In Homer, several HEA members also spoke out against deregulation.

“I’m against the removal of the RCA,” said Melanie Meeker, who owns several rental properties in Homer. She said she would rather pay a 37-cents a month regulatory cost than a $20 dollar a month rate increase.

At the Homer meeting, Janorschke side-stepped the effect on electric bills if HEA is deregulated. “It will reduce our costs, but a lot of the bill is driven by fuels and purchase power,” he said.

He asked members to consider the issue more as one about local control.

Attorney Rick Baldwin, who has served as a counsel for the HEA board for about 35 years, said he could think of two times when customers had brought complaints against HEA before the RCA. Janorschke, who has been with HEA since 2004, said that in his career he’d seen only one dispute where a non-industrial customer went to court. The issue was right-of-way clearing, rather than pricing, he said.
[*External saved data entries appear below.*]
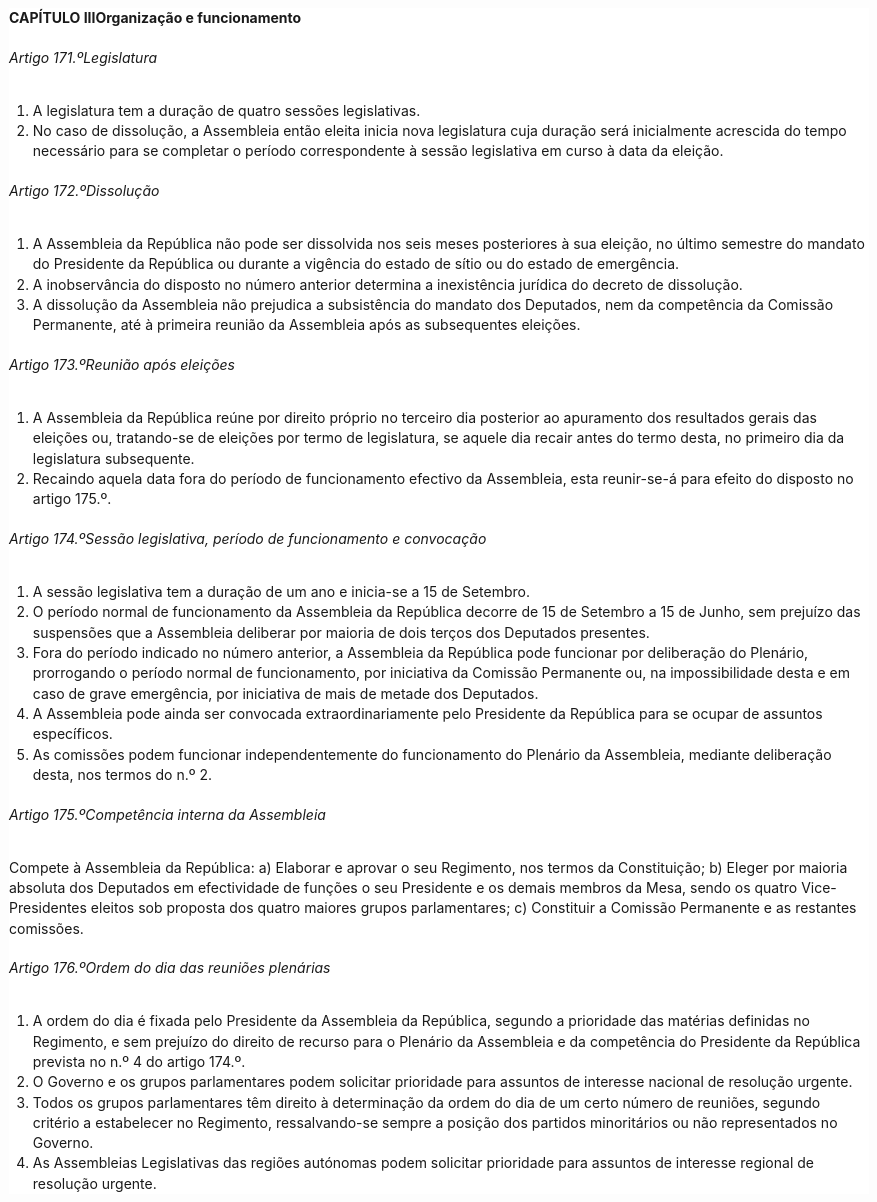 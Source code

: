 #### CAPÍTULO IIIOrganização e funcionamento

###### Artigo 171.ºLegislatura
1. A legislatura tem a duração de quatro sessões legislativas.
2. No caso de dissolução, a Assembleia então eleita inicia nova legislatura cuja duração será inicialmente acrescida do tempo necessário para se completar o período correspondente à sessão legislativa em curso à data da eleição.

###### Artigo 172.ºDissolução
1. A Assembleia da República não pode ser dissolvida nos seis meses posteriores à sua eleição, no último semestre do mandato do Presidente da República ou durante a vigência do estado de sítio ou do estado de emergência.
2. A inobservância do disposto no número anterior determina a inexistência jurídica do decreto de dissolução.
3. A dissolução da Assembleia não prejudica a subsistência do mandato dos Deputados, nem da competência da Comissão Permanente, até à primeira reunião da Assembleia após as subsequentes eleições.

###### Artigo 173.ºReunião após eleições
1. A Assembleia da República reúne por direito próprio no terceiro dia posterior ao apuramento dos resultados gerais das eleições ou, tratando-se de eleições por termo de legislatura, se aquele dia recair antes do termo desta, no primeiro dia da legislatura subsequente.
2. Recaindo aquela data fora do período de funcionamento efectivo da Assembleia, esta reunir-se-á para efeito do disposto no artigo 175.º.

###### Artigo 174.ºSessão legislativa, período de funcionamento e convocação
1. A sessão legislativa tem a duração de um ano e inicia-se a 15 de Setembro.
2. O período normal de funcionamento da Assembleia da República decorre de 15 de Setembro a 15 de Junho, sem prejuízo das suspensões que a Assembleia deliberar por maioria de dois terços dos Deputados presentes.
3. Fora do período indicado no número anterior, a Assembleia da República pode funcionar por deliberação do Plenário, prorrogando o período normal de funcionamento, por iniciativa da Comissão Permanente ou, na impossibilidade desta e em caso de grave emergência, por iniciativa de mais de metade dos Deputados.
4. A Assembleia pode ainda ser convocada extraordinariamente pelo Presidente da República para se ocupar de assuntos específicos.
5. As comissões podem funcionar independentemente do funcionamento do Plenário da Assembleia, mediante deliberação desta, nos termos do n.º 2.

###### Artigo 175.ºCompetência interna da Assembleia
Compete à Assembleia da República:
a) Elaborar e aprovar o seu Regimento, nos termos da Constituição; b) Eleger por maioria absoluta dos Deputados em efectividade de funções o seu Presidente e os demais membros da Mesa, sendo os quatro Vice-Presidentes eleitos sob proposta dos quatro maiores grupos parlamentares; c) Constituir a Comissão Permanente e as restantes comissões.

###### Artigo 176.ºOrdem do dia das reuniões plenárias
1. A ordem do dia é fixada pelo Presidente da Assembleia da República, segundo a prioridade das matérias definidas no Regimento, e sem prejuízo do direito de recurso para o Plenário da Assembleia e da competência do Presidente da República prevista no n.º 4 do artigo 174.º.
2. O Governo e os grupos parlamentares podem solicitar prioridade para assuntos de interesse nacional de resolução urgente.
3. Todos os grupos parlamentares têm direito à determinação da ordem do dia de um certo número de reuniões, segundo critério a estabelecer no Regimento, ressalvando-se sempre a posição dos partidos minoritários ou não representados no Governo.
4. As Assembleias Legislativas das regiões autónomas podem solicitar prioridade para assuntos de interesse regional de resolução urgente.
Later in a question and answer session, Nikiski resident Ben Carpenter asked about the cost of superior court litigation versus RCA dispute.

“Do we expect that solving our problems through the Superior Court only — with no RCA involvement — is going to be more or less expensive than it is to use the RCA to solve our problems?” Carpenter asked.

Baldwin answered speculatively.

“I would say that the difference would be negligible between the two, whether it’s resolved before the RCA or litigated before the Superior Court,” he said.

Ben Boettger is a reporter for the Peninsula Clarion. Michael Armstrong, a reporter for the Homer News, contributed to this story.